Actually, Osho does provide a good short description below of the true teacher: he will not conform to ANY of your concepts and projections.



Osho on U.G. Krishnamurti and Muktananda

Now, he (U.G. Krishnamurti) missed two pinnacles...(J. Krishnamurti and Ramana) and this is what goes on happening. You have a mind, a certain mind. When you go to a master, you look from your mind. If it fits, you are happy; you start clinging. But that is not going to help -- because it fits, it will strengthen the same mind that you had brought with you. If by chance you come across a real master, nothing is going to fit. He is going to disrupt all your ideas about how a master should be; he is going to sabotage you. He is going to take all expectations. He is to frustrate you, he is to disappoint you in every possible way -- because that is the only way real work can start. And if you still can be with him, then... then you are going to be awakened.
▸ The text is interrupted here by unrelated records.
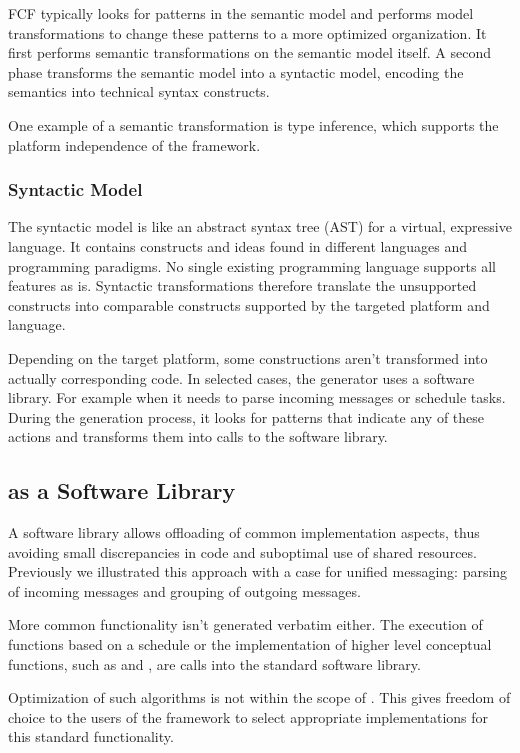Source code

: \documentclass[3p,times,procedia]{elsarticle}
\begin{document}
FCF typically looks for patterns in the semantic model and performs model
transformations to change these patterns to a more optimized organization. It
first performs semantic transformations on the semantic model itself. A second
phase transforms the semantic model into a syntactic model, encoding the
semantics into technical syntax constructs.

One example of a semantic transformation is type inference, which supports the
platform independence of the framework.

\subsubsection{Syntactic Model}

The syntactic model is like an abstract syntax tree (AST) for a virtual,
expressive language. It contains constructs and ideas found in different
languages and programming paradigms. No single existing programming language
supports all features as is. Syntactic transformations therefore translate the
unsupported constructs into comparable constructs supported by the targeted
platform and language.

Depending on the target platform, some constructions aren't transformed into
actually corresponding code. In selected cases, the generator uses a software
library. For example when it needs to parse incoming messages or schedule
tasks. During the generation process, it looks for patterns that indicate any
of these actions and transforms them into calls to the \NAME software library.

\subsection{\NAME as a Software Library}
\label{software-lib-design}

A software library allows offloading of common implementation aspects, thus
avoiding small discrepancies in code and suboptimal use of shared resources.
Previously we illustrated this approach with a case for unified messaging:
parsing of incoming messages and grouping of outgoing messages.

More common functionality isn't generated verbatim either. The execution of
functions based on a schedule or the implementation of higher level conceptual
functions, such as  and , are calls into the standard
software library.

Optimization of such algorithms is not within the scope of \NAME. This gives
freedom of choice to the users of the framework to select appropriate
implementations for this standard functionality.
\end{document}
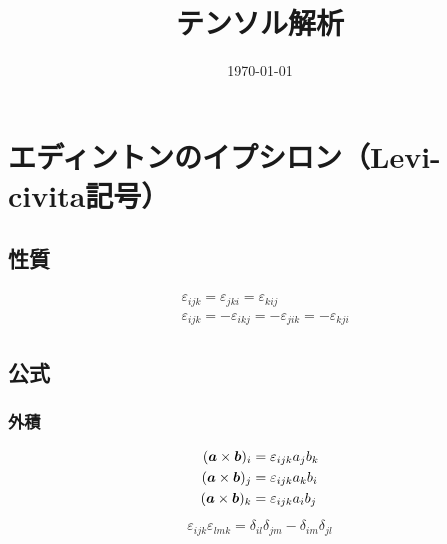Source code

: \documentclass[a4paper,10pt,uplatex]{jsarticle}
\begin{document}
\title{テンソル解析}
\author{}
\date{\today}
\maketitle

\section{エディントンのイプシロン（Levi-civita記号）}
\subsection{性質}
\begin{align}
    &\varepsilon_{ijk} = \varepsilon_{jki} = \varepsilon_{kij} \\
    &\varepsilon_{ijk} = -\varepsilon_{ikj} = -\varepsilon_{jik} = -\varepsilon_{kji}
\end{align}
\subsection{公式}
\subsubsection{外積}
\begin{align}
    (\vb*{a} \times \vb*{b})_i &= \varepsilon_{ijk}a_jb_k \\
    (\vb*{a} \times \vb*{b})_j &= \varepsilon_{ijk}a_kb_i \\
    (\vb*{a} \times \vb*{b})_k &= \varepsilon_{ijk}a_ib_j 
\end{align}
\begin{align}
    \varepsilon_{ijk}\varepsilon_{lmk} = \delta_{il}\delta_{jm} - \delta_{im}\delta_{jl}
\end{align}
\end{document}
Even a Muktananda can get followers. Once I passed Muktananda's ashram, and just to see what was happening there, I went in. I have never seen such an ordinary man becoming a great religious leader of people. No potential, no achievement, no insight -- if you saw him walking in the street you would not recognize that there is something there. Just plain ordinary -- and not ordinary in the sense of Zen -- just plain ordinary. But even he can find followers.

Osho on Yogi Bhajan:

You must have heard the name of a great sardar yogi in America, Yogi Bhajan. He was just a porter at Delhi Airport. He saw Muktananda coming with seven hundred Americans.... Of course at that time his name was Sardar Harbhajan Singh; he was a poor porter, but certainly he looked far better than Muktananda, more impressive. The idea came into his mind, "If this fool can be a PARAMAHANSA, A SATGURU, etcetera, etcetera, then why should I waste my time just being a porter?" He dropped the job, went to America, and is now the greatest spiritual leader of the Sikh hierarchy in the Western hemisphere.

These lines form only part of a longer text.